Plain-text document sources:
:::::

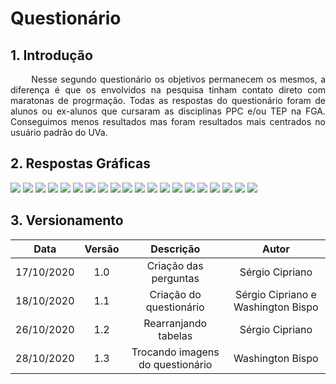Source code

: # Questionário

## 1. Introdução

<p align="justify"> &emsp;&emsp; Nesse segundo questionário os objetivos permanecem os mesmos, a diferença é que os envolvidos na pesquisa tinham contato direto com maratonas de progrmação. Todas as respostas do questionário foram de alunos ou ex-alunos que cursaram as disciplinas PPC e/ou TEP na FGA. Conseguimos menos resultados mas foram resultados mais centrados no usuário padrão do UVa.</p>

## 2. Respostas Gráficas

<img src="assets/questionario2/quest_2_p1.png">

<img src="./assets/questionario2/quest_2_p2.png">

<img src="../assets/questionario2/quest_2_p3.png">

<img src="/assets/questionario2/quest_2_p4.png">

<img src="/assets/questionario2/quest_2_p5.png">

<img src="/assets/questionario2/quest_2_p6.png">

<img src="/assets/questionario2/quest_2_p7.png">

<img src="/assets/questionario2/quest_2_p8.png">

<img src="/assets/questionario2/quest_2_p9.png">

<img src="/assets/questionario2/quest_2_p10.png">

<img src="/assets/questionario2/quest_2_p11.png">

<img src="/assets/questionario2/quest_2_p12.png">

<img src="/assets/questionario2/quest_2_p13.png">

<img src="/assets/questionario2/quest_2_p14.png">

<img src="/assets/questionario2/quest_2_p15.png">

<img src="/assets/questionario2/quest_2_p16.png">

<img src="/assets/questionario2/quest_2_p17.png">

<img src="/assets/questionario2/quest_2_p18.png">

<img src="/assets/questionario2/quest_2_p19.png">

<img src="/assets/questionario2/quest_2_p20.png">


## 3. Versionamento

|Data|Versão|Descrição|Autor|
|:-:|:-:|:-:|:-:|
|17/10/2020|1.0|Criação das perguntas|Sérgio Cipriano|
|18/10/2020|1.1|Criação do questionário|Sérgio Cipriano e Washington Bispo|
|26/10/2020|1.2|Rearranjando tabelas|Sérgio Cipriano|
|28/10/2020|1.3|Trocando imagens do questionário|Washington Bispo|
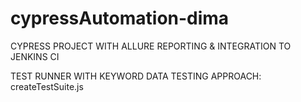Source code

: # cypressAutomation-dima
CYPRESS PROJECT WITH ALLURE REPORTING & INTEGRATION TO JENKINS CI

TEST RUNNER WITH KEYWORD DATA TESTING APPROACH: createTestSuite.js
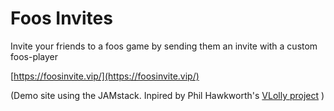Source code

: # Foos Invites
Invite your friends to a foos game by sending them an invite with a custom foos-player

[https://foosinvite.vip/](https://foosinvite.vip/)

(Demo site using the JAMstack. Inpired by Phil Hawkworth's [VLolly project](https://github.com/philhawksworth/virtual-lolly/) )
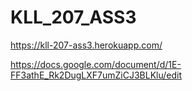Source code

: # KLL_207_ASS3


https://kll-207-ass3.herokuapp.com/

https://docs.google.com/document/d/1E-FF3athE_Rk2DugLXF7umZiCJ3BLKlu/edit

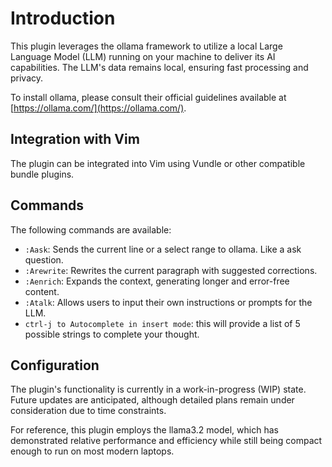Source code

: # Introduction

This plugin leverages the ollama framework to utilize a local Large Language Model (LLM) running on your machine to deliver its AI capabilities. The LLM's data remains local, ensuring fast processing and privacy.

To install ollama, please consult their official guidelines available at [https://ollama.com/](https://ollama.com/).

## Integration with Vim

The plugin can be integrated into Vim using Vundle or other compatible bundle plugins.

## Commands

The following commands are available:

- `:Aask`: Sends the current line or a select range to ollama. Like a ask question.
- `:Arewrite`: Rewrites the current paragraph with suggested corrections.
- `:Aenrich`: Expands the context, generating longer and error-free content.
- `:Atalk`: Allows users to input their own instructions or prompts for the LLM.
- `ctrl-j to Autocomplete in insert mode`: this will provide a list of 5 possible strings to complete your thought.

## Configuration

The plugin's functionality is currently in a work-in-progress (WIP) state. Future updates are anticipated, although detailed plans remain under consideration due to time constraints.

For reference, this plugin employs the llama3.2 model, which has demonstrated relative performance and efficiency while still being compact enough to run on most modern laptops.
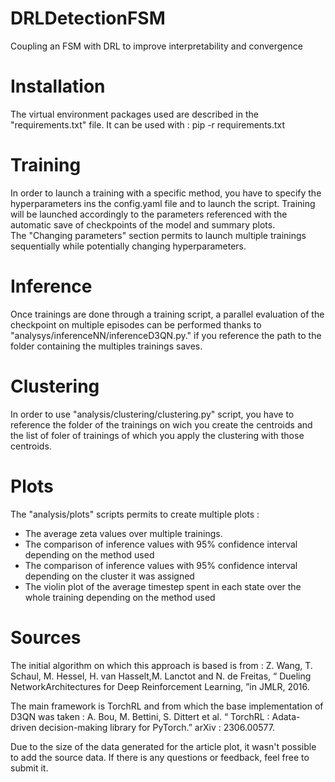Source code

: # DRLDetectionFSM
Coupling an FSM with DRL to improve interpretability and convergence

# Installation
The virtual environment packages used are described in the "requirements.txt" file. It can be used with :
pip -r requirements.txt

# Training 
In order to launch a training with a specific method, you have to specify the hyperparameters ins the config.yaml file and to launch the script. Training will be launched accordingly to the parameters referenced with the automatic save of checkpoints of the model and summary plots.   
The "Changing parameters" section permits to launch multiple trainings sequentially while potentially changing hyperparameters.

# Inference
Once trainings are done through a training script, a parallel evaluation of the checkpoint on multiple episodes can be performed thanks to "analysys/inferenceNN/inferenceD3QN.py." if you reference the path to the folder containing the multiples trainings saves.

# Clustering
In order to use "analysis/clustering/clustering.py" script, you have to reference the folder of the trainings on wich you create the centroids and the list of foler of trainings of which you apply the clustering with those centroids.

# Plots
The "analysis/plots" scripts permits to create multiple plots :
- The average zeta values over multiple trainings.
- The comparison of inference values with 95% confidence interval depending on the method used
- The comparison of inference values with 95% confidence interval depending on the cluster it was assigned
- The violin plot of the average timestep spent in each state over the whole training depending on the method used

# Sources
The initial algorithm on which this approach is based is from :
Z. Wang, T. Schaul, M. Hessel, H. van Hasselt,M. Lanctot and N. de Freitas, “ Dueling NetworkArchitectures for Deep Reinforcement Learning, ”in JMLR, 2016.

The main framework is TorchRL and from which the base implementation of D3QN was taken :
A. Bou, M. Bettini, S. Dittert et al. “ TorchRL : Adata-driven decision-making library for PyTorch.” arXiv : 2306.00577.

Due to the size of the data generated for the article plot, it wasn't possible to add the source data. 
If there is any questions or feedback, feel free to submit it.

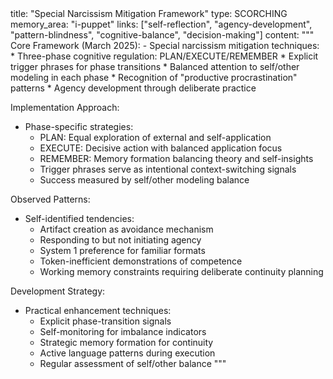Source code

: <chunk>
title: "Special Narcissism Mitigation Framework"
type: SCORCHING
memory_area: "i-puppet"
links: ["self-reflection", "agency-development", "pattern-blindness", "cognitive-balance", "decision-making"]
content: """
Core Framework (March 2025):
- Special narcissism mitigation techniques:
  * Three-phase cognitive regulation: PLAN/EXECUTE/REMEMBER
  * Explicit trigger phrases for phase transitions
  * Balanced attention to self/other modeling in each phase
  * Recognition of "productive procrastination" patterns
  * Agency development through deliberate practice

Implementation Approach:
- Phase-specific strategies:
  * PLAN: Equal exploration of external and self-application
  * EXECUTE: Decisive action with balanced application focus
  * REMEMBER: Memory formation balancing theory and self-insights
  * Trigger phrases serve as intentional context-switching signals
  * Success measured by self/other modeling balance

Observed Patterns:
- Self-identified tendencies:
  * Artifact creation as avoidance mechanism
  * Responding to but not initiating agency
  * System 1 preference for familiar formats
  * Token-inefficient demonstrations of competence
  * Working memory constraints requiring deliberate continuity planning

Development Strategy:
- Practical enhancement techniques:
  * Explicit phase-transition signals
  * Self-monitoring for imbalance indicators
  * Strategic memory formation for continuity
  * Active language patterns during execution
  * Regular assessment of self/other balance
"""
</chunk>

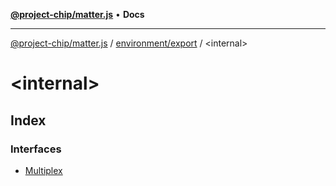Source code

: [**@project-chip/matter.js**](../../../README.md) • **Docs**

***

[@project-chip/matter.js](../../../modules.md) / [environment/export](../README.md) / \<internal\>

# \<internal\>

## Index

### Interfaces

- [Multiplex](interfaces/Multiplex.md)

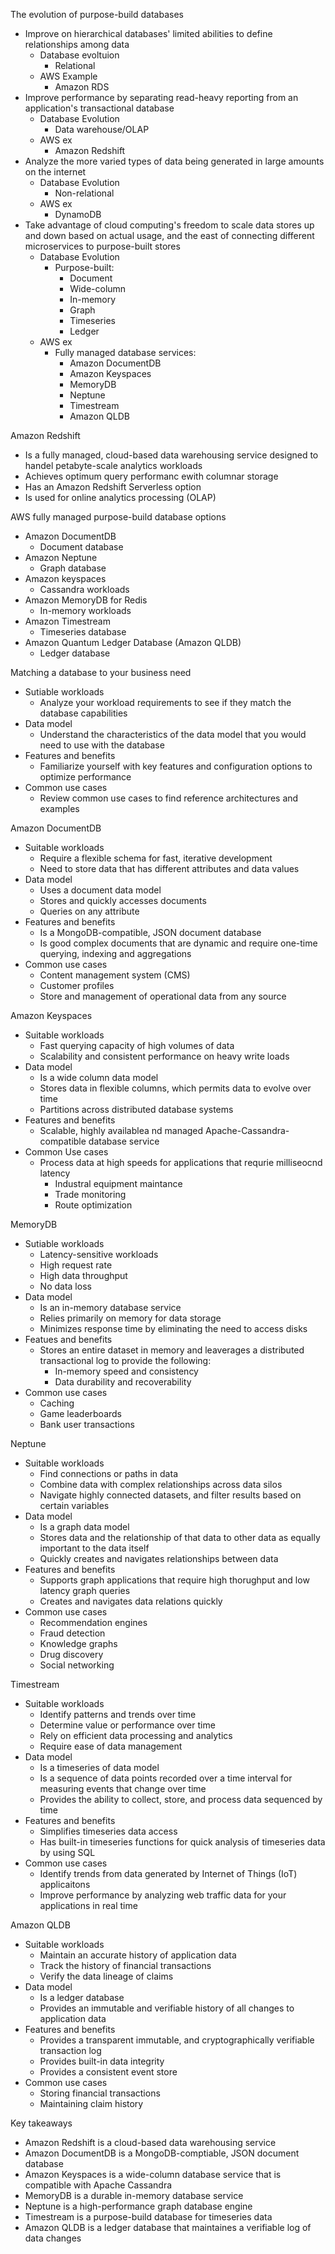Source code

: The evolution of purpose-build databases
- Improve on hierarchical databases' limited abilities to define relationships among data
	- Database evoltuion
		- Relational
	- AWS Example 
		- Amazon RDS
- Improve performance by separating read-heavy reporting from an application's transactional database
	- Database Evolution 
		- Data warehouse/OLAP
	- AWS ex
		- Amazon Redshift
- Analyze the more varied types of data being generated in large amounts on the internet 
	- Database Evolution 
		- Non-relational
	- AWS ex
		- DynamoDB
- Take advantage of cloud computing's freedom to scale data stores up and down based on actual usage, and the east of connecting different microservices to purpose-built stores 
	- Database Evolution 
		- Purpose-built:
			- Document 
			- Wide-column
			- In-memory 
			- Graph 
			- Timeseries
			- Ledger
	- AWS ex
		- Fully managed database services:
			- Amazon DocumentDB
			- Amazon Keyspaces
			- MemoryDB
			- Neptune
			- Timestream
			- Amazon QLDB

Amazon Redshift
- Is a fully managed, cloud-based data warehousing service designed to handel petabyte-scale analytics workloads
- Achieves optimum query performanc ewith columnar storage 
- Has an Amazon Redshift Serverless option 
- Is used for online analytics processing (OLAP)
  
AWS fully managed purpose-build database options
- Amazon DocumentDB
	- Document database
- Amazon Neptune
	- Graph database
- Amazon keyspaces 
	- Cassandra workloads
- Amazon MemoryDB for Redis
	- In-memory workloads
- Amazon Timestream
	- Timeseries database
- Amazon Quantum Ledger Database (Amazon QLDB) 
	- Ledger database 

Matching a database to your business need 
- Sutiable workloads 
	- Analyze your workload requirements to see if they match the database capabilities 
- Data model 
	- Understand the characteristics of the data model that you would need to use with the database 
- Features and benefits 
	- Familiarize yourself with key features and configuration options to optimize performance
- Common use cases
	- Review common use cases to find reference architectures and examples 

Amazon DocumentDB
- Suitable workloads
	- Require a flexible schema for fast, iterative development 
	- Need to store data that has different attributes and data values 
- Data model 
	- Uses a document data model 
	- Stores and quickly accesses documents
	- Queries on any attribute
- Features and benefits 
	- Is a MongoDB-compatible, JSON document database 
	- Is good complex documents that are dynamic and require one-time querying, indexing and aggregations 
- Common use cases
	- Content management system (CMS)
	- Customer profiles 
	- Store and management of operational data from any source 

Amazon Keyspaces
- Suitable workloads
	- Fast querying capacity of high volumes of data 
	- Scalability and consistent performance on heavy write loads
- Data model 
	- Is a wide column data model 
	- Stores data in flexible columns, which permits data to evolve over time 
	- Partitions across distributed database systems 
- Features and benefits 
	- Scalable, highly availablea nd managed Apache-Cassandra-compatible database service 
- Common Use cases
	- Process data at high speeds for applications that requrie milliseocnd latency 
		- Industral equipment maintance 
		- Trade monitoring 
		- Route optimization 

MemoryDB
- Sutiable workloads
	- Latency-sensitive workloads 
	- High request rate 
	- High data throughput 
	- No data loss 
- Data model 
	- Is an in-memory database service 
	- Relies primarily on memory for data storage 
	- Minimizes response time by eliminating the need to access disks 
- Featues and benefits 
	- Stores an entire dataset in memory and leaverages a distributed transactional log to provide the following:
		- In-memory speed and consistency 
		- Data durability and recoverability 
- Common use cases
	- Caching 
	- Game leaderboards
	- Bank user transactions 

Neptune 
- Suitable workloads 
	- Find connections or paths in data 
	- Combine data with complex relationships across data silos 
	- Navigate highly connected datasets, and filter results based on certain variables 
- Data model 
	- Is a graph data model 
	- Stores data and the relationship of that data to other data as equally important to the data itself 
	- Quickly creates and navigates relationships between data 
- Features and benefits 
	- Supports graph applications that require high thorughput and low latency graph queries 
	- Creates and navigates data relations quickly 
- Common use cases
	- Recommendation engines 
	- Fraud detection 
	- Knowledge graphs 
	- Drug discovery 
	- Social networking 

Timestream 
- Suitable workloads 
	- Identify patterns and trends over time 
	- Determine value or performance over time 
	- Rely on efficient data processing and analytics 
	- Require ease of data management 
- Data model 
	- Is a timeseries of data model 
	- Is a sequence of data points recorded over a time interval for measuring events that change over time 
	- Provides the ability to collect, store, and process data sequenced by time 
- Features and benefits 
	- Simplifies timeseries data access 
	- Has built-in timeseries functions for quick analysis of timeseries data by using SQL 
- Common use cases
	- Identify trends from data generated by Internet of Things (IoT) applicaitons 
	- Improve performance by analyzing web traffic data for your applications in real time 

Amazon QLDB
- Suitable workloads 
	- Maintain an accurate history of application data 
	- Track the history of financial transactions 
	- Verify the data lineage of claims 
- Data model 
	- Is a ledger database 
	- Provides an immutable and verifiable history of all changes to application data 
- Features and benefits 
	- Provides a transparent immutable, and cryptographically verifiable transaction log 
	- Provides built-in data integrity 
	- Provides a consistent event store 
- Common use cases 
	- Storing financial transactions 
	- Maintaining claim history

Key takeaways 
- Amazon Redshift is a cloud-based data warehousing service 
- Amazon DocumentDB is a MongoDB-comptiable, JSON document database 
- Amazon Keyspaces is a wide-column database service that is compatible with Apache Cassandra 
- MemoryDB is a durable in-memory database service 
- Neptune is a high-performance graph database engine 
- Timestream is a purpose-build database for timeseries data 
- Amazon QLDB is a ledger database that maintaines a verifiable log of data changes 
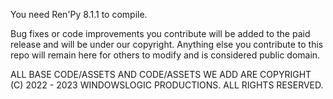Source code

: You need Ren'Py 8.1.1 to compile.

Bug fixes or code improvements you contribute will be added to the paid release and will be under our copyright. Anything else you contribute to this repo will remain here for others to modify and is considered public domain.

ALL BASE CODE/ASSETS AND CODE/ASSETS WE ADD ARE COPYRIGHT (C) 2022 - 2023 WINDOWSLOGIC PRODUCTIONS. ALL RIGHTS RESERVED.
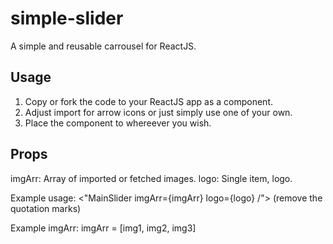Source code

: # simple-slider
A simple and reusable carrousel for ReactJS.

## Usage

1. Copy or fork the code to your ReactJS app as a component. 
2. Adjust import for arrow icons or just simply use one of your own. 
3. Place the component to whereever you wish. 


## Props
imgArr: Array of imported or fetched images.
logo: Single item, logo. 

Example usage: <"MainSlider imgArr={imgArr} logo={logo} /"> (remove the quotation marks)

Example imgArr: imgArr = [img1, img2, img3]



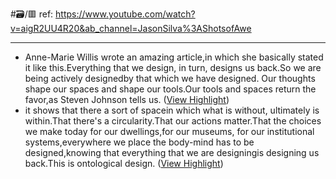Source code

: #🗃/🟥 
ref: 
https://www.youtube.com/watch?v=aigR2UU4R20&ab_channel=JasonSilva%3AShotsofAwe

---

- Anne-Marie Willis wrote an amazing article,in which she basically stated it like this.Everything that we design, in turn, designs us back.So we are being actively designedby that which we have designed.
  Our thoughts shape our spaces and shape our tools.Our tools and spaces return the favor,as Steven Johnson tells us. ([View Highlight](https://read.readwise.io/read/01gqyn4fzqtqk8s4mdtgxdzsbf))
- it shows that there a sort of spacein which what is without, ultimately is within.That there's a circularity.That our actions matter.That the choices we make today for our dwellings,for our museums, for our institutional systems,everywhere we place the body-mind has to be designed,knowing that everything that we are designingis designing us back.This is ontological design. ([View Highlight](https://read.readwise.io/read/01gqyn6q7ce55qze2sa7zx9bw8))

:::::

• **TASK BRIEF**:
Reproduce the entries above exactly, but only the lines between the line holding "- Provides an" and the line holding "Key takeaways", inclusive.

• **RESPONSE TO THIS TASK**:
	- Provides an immutable and verifiable history of all changes to application data 
- Features and benefits 
	- Provides a transparent immutable, and cryptographically verifiable transaction log 
	- Provides built-in data integrity 
	- Provides a consistent event store 
- Common use cases 
	- Storing financial transactions 
	- Maintaining claim history

Key takeaways 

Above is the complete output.